Monday, December 17, 2012

Where is the hope?


Four years ago, I sat in the adjustable bed in the first-rate hospital in Singapore, holding my newborn and reading the story in the newspaper that the nurse brought. A mother, in the midst of a cyclone in  Myanmar that killed 78,000 people, had given birth by herself. On her dirt floor. While a storm raged outside.

And I cried for her. For her pain, her loneliness, her fear.

Then two years later, very early pregnant with my second baby, I heard about Haiti’s earthquake and the 220,000 dead. And I wept. For the people lost in the wreckage, and those left to grieve their empty arms.

The tragedies seem to hit when I’m pregnant or just had a baby. Or at least it feels that way, the loss all the more profound when my body holds new life.

And now with my baby still in my belly, I read news of the tragedy in the Connecticut elementary school. And I hear the fears of my Singaporean taxi drivers that the end of the world is coming. And though it’s sunny here and my kids are laughing, the questions come. 

Am I ready to bring a vulnerable little baby into this dying world? Is life worth the risk—no, the certainty—that death will eventually happen? Am I ready for the aching love I will have for yet another child in a world that simply cannot promise safety for eternity? And what of the lives lost? The children gone? How can it be?

Where is the hope when horrible, unspeakable things happen?

And I think of the trite answers to the questions. That everything happens for a reason. That everything will be OK in the end. That what doesn’t kill us makes us stronger.

And sometimes it doesn’t help. Sure, I’ve seen firsthand how God can use the hard things in our lives to bring about beauty. That life can come from loss, as my friend Heather puts it. That there are happy endings, if not in this world, then certainly in the next.

But I also think God hates it all as much—no, more—than I do. All this dying wasn’t part of His original plan. The evil wasn’t His idea. The sadness was something He wanted to avoid, that He died to eradicate.

My grandma worries about me living in Indonesia.
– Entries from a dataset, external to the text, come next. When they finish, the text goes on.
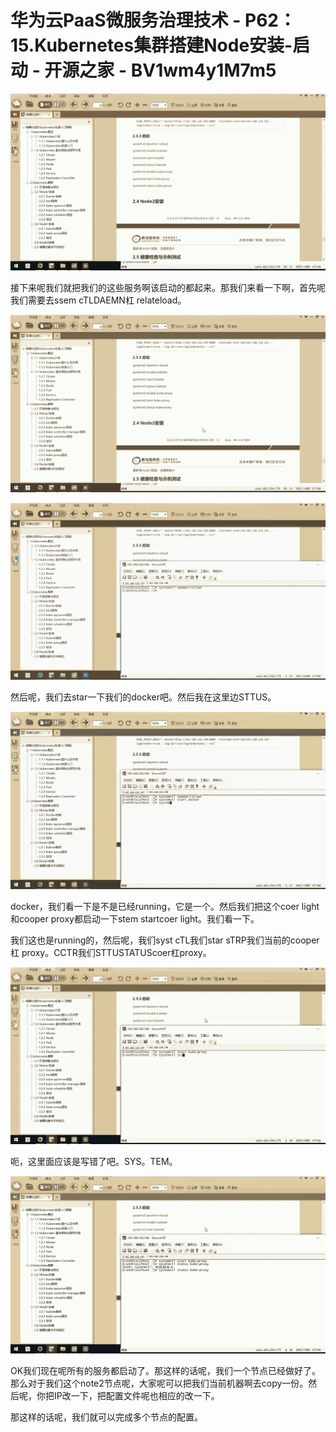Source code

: # 华为云PaaS微服务治理技术 - P62：15.Kubernetes集群搭建Node安装-启动 - 开源之家 - BV1wm4y1M7m5

![](img/eeeba4479c758d8dd341320eb894d947_0.png)

接下来呢我们就把我们的这些服务啊该启动的都起来。那我们来看一下啊，首先呢我们需要去ssem cTLDAEMN杠 relateload。



![](img/eeeba4479c758d8dd341320eb894d947_2.png)

![](img/eeeba4479c758d8dd341320eb894d947_3.png)

然后呢，我们去star一下我们的docker吧。然后我在这里边STTUS。

![](img/eeeba4479c758d8dd341320eb894d947_5.png)

docker，我们看一下是不是已经running，它是一个。然后我们把这个coer light和cooper proxy都启动一下stem startcoer light。我们看一下。

我们这也是running的，然后呢，我们syst cTL我们star sTRP我们当前的cooper杠 proxy。CCTR我们STTUSTATUScoer杠proxy。



![](img/eeeba4479c758d8dd341320eb894d947_7.png)

呃，这里面应该是写错了吧。SYS。TEM。

![](img/eeeba4479c758d8dd341320eb894d947_9.png)

OK我们现在呢所有的服务都启动了。那这样的话呢，我们一个节点已经做好了。那么对于我们这个note2节点呢，大家呢可以把我们当前机器啊去copy一份。然后呢，你把IP改一下，把配置文件呢也相应的改一下。

那这样的话呢，我们就可以完成多个节点的配置。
All those earthquakes and tsunamis and terrorists and such, just lurking, ready to kill. But the reality is, it’s not safe anywhere. And death will happen. And pain will come.

Even for my little baby tucked beneath my heart, on the brink of arriving in this world of chaos.

But there is hope. Maybe not really in mankind. Not in technology. Not in wealth or even in democracy or success or security.

There’s hope in faith that good exists. There’s hope in love that happens in the face of evil—even the evil in my own heart. There’s hope in a Person born as a baby into an unsafe, dying world that would someday try to destroy God himself.

And there’s hope when those who are dying can someday live forever.

photo credit, LaserGuided




2 comments:

  1. Great comments, Rebecca. Thank you for the raw and deep insights. I copied and credited a portion on my facebook wall...just changed a word to be a little more clarifying?

    "But there is hope. Maybe not really in mankind. Not in technology. Not in wealth or even in democracy or success or security.

    There’s hope in faith that good exists. There’s hope in love that happens in the face of evil—even the evil in my own heart. There’s hope in a Person born as a baby into an unsafe, dying world—a world that would someday try to destroy God himself.

    -Rebecca Hopkins"

    Thanks, again. And God bless :)

    ReplyDelete
  2. Thank you so much, Rebekah! I am honored you would repost part of my words. Blessings to you!